When you are lucky enough to see painted armies on the battlefield, more often than not, they have been painted in the studio scheme. This isn't because people always want to use the studio scheme, but usually because they are too afraid of creating an ugly scheme. Occasionally you see a gamer who is brave enough to experiment with colors, but lacks the ability to arrange them into a strong palette.
This is the first in a series of articles in which I will lay out the process that I use to build a palette. We are going to start with the very basics: the color wheel.
This color wheel is a little different than normal, as it has three rings and the colors are more natural. The first ring consists of the six main colors. In this case, I used GW Teclis Blue (B), Daemonette Hide (P), Mephiston Red (R), Troll Slayer Orange (O), Averland Sunset (Y), and Death World Forest (G). The second ring is a neutral version of the hue. I used Thunderhawk Blue (B), Russ Grey (P), Doombull Brown (R), Deathclaw Brown (O), XV-88 (Y), and Tallarn Sand (G). The inner ring is a high brightness, low saturated version of the hue. I used Fenrisian Grey (B), Slaanesh Grey (P), Cadian Fleshtone (R), Bestigor Flesh (O), Screaming Skull (Y), and Ushabti Bone (G). Note: Just because a paint color has the word "brown" or "grey" in its name, doesn't mean it doesn't have a hue. Don't let the paint color names throw you off.
We all know how the color wheel works; opposite colors compliment each other. Purple goes with yellow, red goes with green, blue goes with orange. Unfortunately for us, miniatures are more than two colors.
Generally speaking, our miniatures have about five or six colors: one primary color, two secondary colors, and two or three tertiary colors.
The main colors on the mini are the primary and two secondary colors, giving you a triad. A triad is formed by two similar colors (adjacent to each other on the wheel) contrasted by a color on the other side of the wheel.
Example: A triad containing blue and green should be contrasted with an orange/red.
Remember that just because the complimentary color should be orange, doesn't mean that it has to be bright orange. There are many more neutral oranges that will accomplish the same contrast as a bright color.
The tertiary colors are usually neutrals that we use to paint the less important parts of the model: pouches, bags, sleeping rolls, undershirts, gloves, etc.
We are going to focus in on building a triad of main colors that will be the backbone of a successful palette.
Let's take a look at an Arcane Tempest Gunmage that I painted a couple of years ago, and put these theories into practice.
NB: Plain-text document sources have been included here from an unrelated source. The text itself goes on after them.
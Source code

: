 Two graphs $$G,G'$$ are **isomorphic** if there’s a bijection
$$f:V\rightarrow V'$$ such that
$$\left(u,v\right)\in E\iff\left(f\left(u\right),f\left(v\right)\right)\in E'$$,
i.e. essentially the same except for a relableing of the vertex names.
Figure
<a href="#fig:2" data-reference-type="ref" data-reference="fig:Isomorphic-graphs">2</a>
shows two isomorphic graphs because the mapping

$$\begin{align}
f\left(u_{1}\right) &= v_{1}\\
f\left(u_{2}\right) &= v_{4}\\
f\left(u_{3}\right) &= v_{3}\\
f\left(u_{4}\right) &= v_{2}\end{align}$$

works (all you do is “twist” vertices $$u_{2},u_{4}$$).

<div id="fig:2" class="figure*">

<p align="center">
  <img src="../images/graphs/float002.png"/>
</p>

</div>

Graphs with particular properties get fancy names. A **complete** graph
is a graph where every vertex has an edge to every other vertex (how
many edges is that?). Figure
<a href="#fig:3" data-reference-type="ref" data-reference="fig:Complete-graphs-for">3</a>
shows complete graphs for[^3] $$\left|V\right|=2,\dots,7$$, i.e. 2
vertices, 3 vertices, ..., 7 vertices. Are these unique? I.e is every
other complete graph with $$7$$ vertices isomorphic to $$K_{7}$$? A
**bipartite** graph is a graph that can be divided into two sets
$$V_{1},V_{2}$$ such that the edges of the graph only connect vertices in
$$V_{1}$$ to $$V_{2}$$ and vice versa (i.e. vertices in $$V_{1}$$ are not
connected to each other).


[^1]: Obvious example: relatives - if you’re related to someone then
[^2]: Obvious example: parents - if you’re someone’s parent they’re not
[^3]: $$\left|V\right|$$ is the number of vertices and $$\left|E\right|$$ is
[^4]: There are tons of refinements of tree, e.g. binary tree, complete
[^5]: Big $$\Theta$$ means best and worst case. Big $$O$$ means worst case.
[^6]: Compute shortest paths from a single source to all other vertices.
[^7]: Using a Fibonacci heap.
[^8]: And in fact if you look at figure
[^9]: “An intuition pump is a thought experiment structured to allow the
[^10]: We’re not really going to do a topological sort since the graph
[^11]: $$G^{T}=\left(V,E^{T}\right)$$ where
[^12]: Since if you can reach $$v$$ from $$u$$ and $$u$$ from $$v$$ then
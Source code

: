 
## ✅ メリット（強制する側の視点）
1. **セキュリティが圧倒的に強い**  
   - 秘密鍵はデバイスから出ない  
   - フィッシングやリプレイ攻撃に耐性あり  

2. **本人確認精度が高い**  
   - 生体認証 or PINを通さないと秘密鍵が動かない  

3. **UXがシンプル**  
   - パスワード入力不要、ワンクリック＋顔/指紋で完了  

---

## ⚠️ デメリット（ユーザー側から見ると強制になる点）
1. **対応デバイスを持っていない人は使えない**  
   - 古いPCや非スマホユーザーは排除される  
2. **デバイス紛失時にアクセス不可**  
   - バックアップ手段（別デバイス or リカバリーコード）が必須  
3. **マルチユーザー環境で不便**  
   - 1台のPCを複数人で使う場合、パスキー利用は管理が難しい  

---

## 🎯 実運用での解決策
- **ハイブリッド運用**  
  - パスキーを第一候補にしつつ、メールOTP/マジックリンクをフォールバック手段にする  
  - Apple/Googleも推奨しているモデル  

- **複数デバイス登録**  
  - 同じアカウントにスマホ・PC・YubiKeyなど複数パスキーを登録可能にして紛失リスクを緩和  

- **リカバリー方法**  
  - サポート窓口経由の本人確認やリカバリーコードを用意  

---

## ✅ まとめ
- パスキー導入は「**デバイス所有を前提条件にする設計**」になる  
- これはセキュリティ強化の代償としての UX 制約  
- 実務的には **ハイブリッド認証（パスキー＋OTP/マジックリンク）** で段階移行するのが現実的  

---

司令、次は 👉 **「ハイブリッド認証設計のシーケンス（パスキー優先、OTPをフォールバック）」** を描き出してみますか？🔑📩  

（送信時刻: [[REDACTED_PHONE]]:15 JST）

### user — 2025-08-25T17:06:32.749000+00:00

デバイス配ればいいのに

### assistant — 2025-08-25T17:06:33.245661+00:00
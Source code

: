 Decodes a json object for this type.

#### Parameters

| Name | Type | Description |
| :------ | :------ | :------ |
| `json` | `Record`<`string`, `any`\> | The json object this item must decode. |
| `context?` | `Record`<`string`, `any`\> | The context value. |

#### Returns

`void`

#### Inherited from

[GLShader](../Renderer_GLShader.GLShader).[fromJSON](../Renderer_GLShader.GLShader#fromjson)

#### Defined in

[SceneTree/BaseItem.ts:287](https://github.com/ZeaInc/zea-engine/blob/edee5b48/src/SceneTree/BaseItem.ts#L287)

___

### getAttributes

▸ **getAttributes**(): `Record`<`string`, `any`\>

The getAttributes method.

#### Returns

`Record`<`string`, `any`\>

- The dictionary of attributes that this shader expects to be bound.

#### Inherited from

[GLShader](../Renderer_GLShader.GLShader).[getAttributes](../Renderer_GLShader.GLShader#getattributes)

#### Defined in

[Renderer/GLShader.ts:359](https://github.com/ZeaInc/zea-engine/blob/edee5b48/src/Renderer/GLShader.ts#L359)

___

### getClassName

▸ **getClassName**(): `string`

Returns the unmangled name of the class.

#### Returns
As a trained artist, I subconsciously followed these rules, just by picking the colors that appealed to me. Back then, I laid out my faction palettes by the parts of the the models. This is my old Cygnar color palette:
Main Color: Snakebite Leather
Trim: Bleached Bone
Pauldrons: Arcane Blue
Pants/Cloth: Trollblood Highlight
Leather: Bestial Brown
Building the same palette (i.e. without changing the paint colors) with color theory looks like this:
Primary: Snakebite Leather
Secondary: Bleached Bone
Secondary: Arcane Blue
Tertiary: Trollblood Highlight
Tertiary: Bestial Brown
If we form the primary and secondary colors into a triad, we wind up with this:
It's not a perfect triad in which the colors form a perfect triangle, but very effective, and pleasing to the eye. The colors I used are Temple Guard Blue (B), XV-88 (O), and Screaming Skull (Y). As you can see, two of the colors are low-saturated, while the blue is much more vibrant, so there was contrast in both hue (color) and saturation (intensity).
Establishing a color triad is the perfect place to begin building a strong color scheme. A well-planned scheme can simplify the painting process and help you field a good-looking army, and we all know the dice gods favor well-painted armies!